• [What is expected]: Among the entries below, find each line holding "cross" and return it.

• [Data excerpts]:

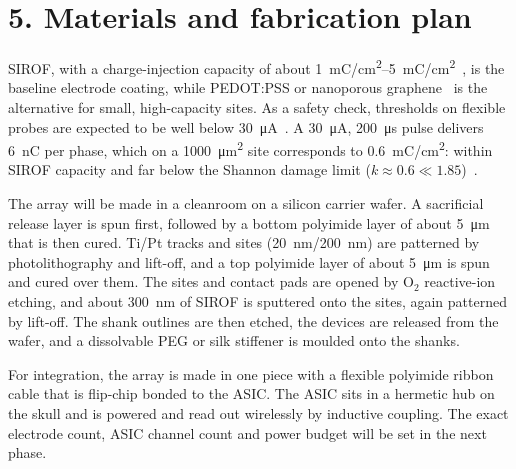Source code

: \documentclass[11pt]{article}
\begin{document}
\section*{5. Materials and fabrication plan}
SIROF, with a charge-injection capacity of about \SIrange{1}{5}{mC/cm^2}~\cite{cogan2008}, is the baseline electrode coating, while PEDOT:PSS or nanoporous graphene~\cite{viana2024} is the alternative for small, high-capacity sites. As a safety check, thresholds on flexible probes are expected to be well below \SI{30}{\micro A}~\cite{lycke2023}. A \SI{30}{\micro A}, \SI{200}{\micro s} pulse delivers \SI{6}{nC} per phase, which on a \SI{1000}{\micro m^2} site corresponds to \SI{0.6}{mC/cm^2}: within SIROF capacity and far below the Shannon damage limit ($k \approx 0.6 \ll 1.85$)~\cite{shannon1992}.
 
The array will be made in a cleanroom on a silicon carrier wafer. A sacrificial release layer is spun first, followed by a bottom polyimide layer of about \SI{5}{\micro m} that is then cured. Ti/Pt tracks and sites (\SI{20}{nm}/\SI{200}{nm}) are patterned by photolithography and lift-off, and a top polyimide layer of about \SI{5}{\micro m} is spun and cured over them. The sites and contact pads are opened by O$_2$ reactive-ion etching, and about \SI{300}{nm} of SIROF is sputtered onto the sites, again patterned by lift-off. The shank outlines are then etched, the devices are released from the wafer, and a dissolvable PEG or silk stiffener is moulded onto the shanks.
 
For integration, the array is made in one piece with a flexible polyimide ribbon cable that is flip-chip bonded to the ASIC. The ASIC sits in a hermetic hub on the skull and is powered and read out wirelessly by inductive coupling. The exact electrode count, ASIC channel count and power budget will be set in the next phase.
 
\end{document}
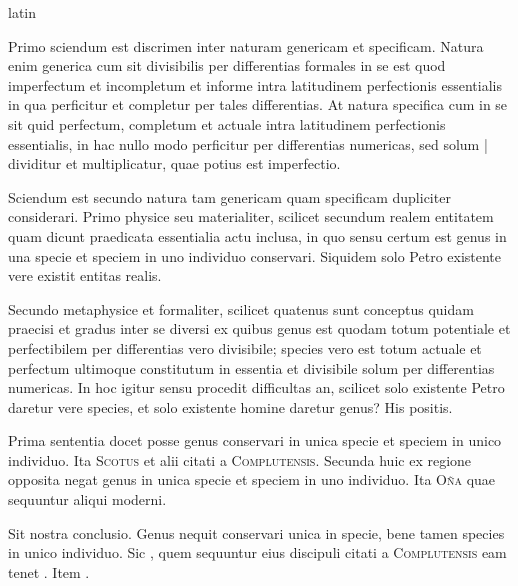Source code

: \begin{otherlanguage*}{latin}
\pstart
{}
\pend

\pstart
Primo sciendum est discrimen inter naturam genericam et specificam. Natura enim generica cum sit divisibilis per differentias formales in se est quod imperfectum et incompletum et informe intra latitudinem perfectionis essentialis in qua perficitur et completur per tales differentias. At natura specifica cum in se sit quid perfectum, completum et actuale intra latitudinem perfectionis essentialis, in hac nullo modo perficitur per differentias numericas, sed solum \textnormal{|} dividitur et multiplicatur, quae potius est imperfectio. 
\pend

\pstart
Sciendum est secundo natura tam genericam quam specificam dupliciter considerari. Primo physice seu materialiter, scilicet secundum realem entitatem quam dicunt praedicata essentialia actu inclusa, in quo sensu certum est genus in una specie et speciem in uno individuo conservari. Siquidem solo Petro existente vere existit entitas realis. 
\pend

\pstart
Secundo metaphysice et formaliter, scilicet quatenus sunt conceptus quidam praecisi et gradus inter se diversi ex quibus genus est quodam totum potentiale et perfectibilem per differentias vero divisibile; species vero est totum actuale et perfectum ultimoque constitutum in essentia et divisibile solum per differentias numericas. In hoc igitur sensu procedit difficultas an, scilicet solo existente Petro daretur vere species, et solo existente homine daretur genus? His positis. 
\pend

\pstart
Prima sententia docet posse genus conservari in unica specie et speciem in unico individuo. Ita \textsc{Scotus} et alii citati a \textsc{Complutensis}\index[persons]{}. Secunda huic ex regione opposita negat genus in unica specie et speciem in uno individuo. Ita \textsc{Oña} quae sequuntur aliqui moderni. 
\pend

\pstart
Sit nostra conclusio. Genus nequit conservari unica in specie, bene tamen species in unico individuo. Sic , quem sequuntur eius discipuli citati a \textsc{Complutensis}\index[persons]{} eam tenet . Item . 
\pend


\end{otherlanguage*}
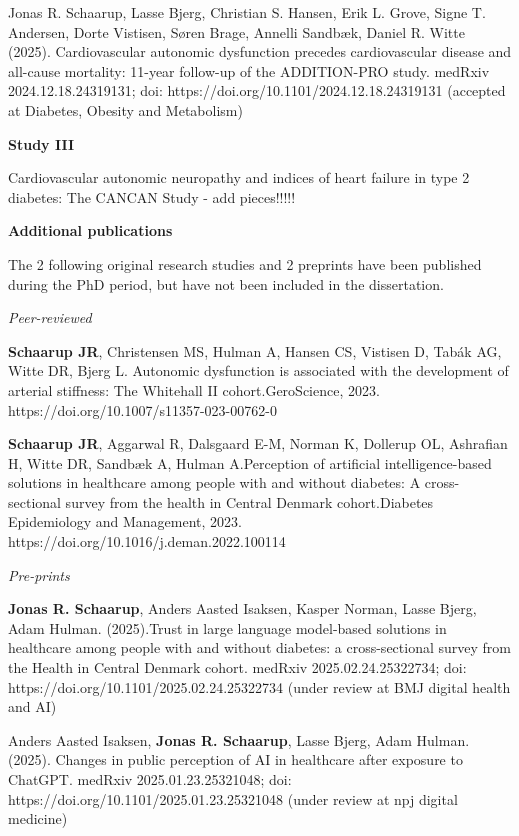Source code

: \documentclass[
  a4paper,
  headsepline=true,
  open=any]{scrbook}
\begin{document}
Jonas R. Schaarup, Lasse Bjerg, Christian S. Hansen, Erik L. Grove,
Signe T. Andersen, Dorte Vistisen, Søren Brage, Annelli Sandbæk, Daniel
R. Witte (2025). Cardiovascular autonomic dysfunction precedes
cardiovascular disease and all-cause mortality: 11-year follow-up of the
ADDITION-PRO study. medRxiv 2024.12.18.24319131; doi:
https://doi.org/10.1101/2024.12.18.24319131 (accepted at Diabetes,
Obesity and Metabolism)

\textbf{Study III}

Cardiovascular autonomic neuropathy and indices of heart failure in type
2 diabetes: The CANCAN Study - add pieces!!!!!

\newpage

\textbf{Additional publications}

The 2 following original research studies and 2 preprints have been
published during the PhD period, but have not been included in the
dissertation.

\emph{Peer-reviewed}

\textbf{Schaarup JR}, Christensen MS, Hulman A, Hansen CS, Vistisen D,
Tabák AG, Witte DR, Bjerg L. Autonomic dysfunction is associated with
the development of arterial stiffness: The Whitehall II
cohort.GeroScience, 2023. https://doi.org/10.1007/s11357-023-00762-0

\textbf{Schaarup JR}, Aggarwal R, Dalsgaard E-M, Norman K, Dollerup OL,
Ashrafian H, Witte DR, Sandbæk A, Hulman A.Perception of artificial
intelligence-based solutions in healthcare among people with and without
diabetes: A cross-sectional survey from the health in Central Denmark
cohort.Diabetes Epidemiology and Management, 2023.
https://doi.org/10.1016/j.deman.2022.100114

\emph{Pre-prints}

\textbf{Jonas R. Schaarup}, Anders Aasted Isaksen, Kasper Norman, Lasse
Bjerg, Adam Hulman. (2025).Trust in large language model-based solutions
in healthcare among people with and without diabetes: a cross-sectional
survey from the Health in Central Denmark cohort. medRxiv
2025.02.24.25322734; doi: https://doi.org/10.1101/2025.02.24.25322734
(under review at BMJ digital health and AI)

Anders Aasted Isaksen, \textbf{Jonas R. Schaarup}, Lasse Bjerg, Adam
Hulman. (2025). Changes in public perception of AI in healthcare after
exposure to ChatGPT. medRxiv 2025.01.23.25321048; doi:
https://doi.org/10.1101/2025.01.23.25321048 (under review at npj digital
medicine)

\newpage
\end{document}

• [Written solution]:
diabetes: A cross-sectional survey from the health in Central Denmark
in healthcare among people with and without diabetes: a cross-sectional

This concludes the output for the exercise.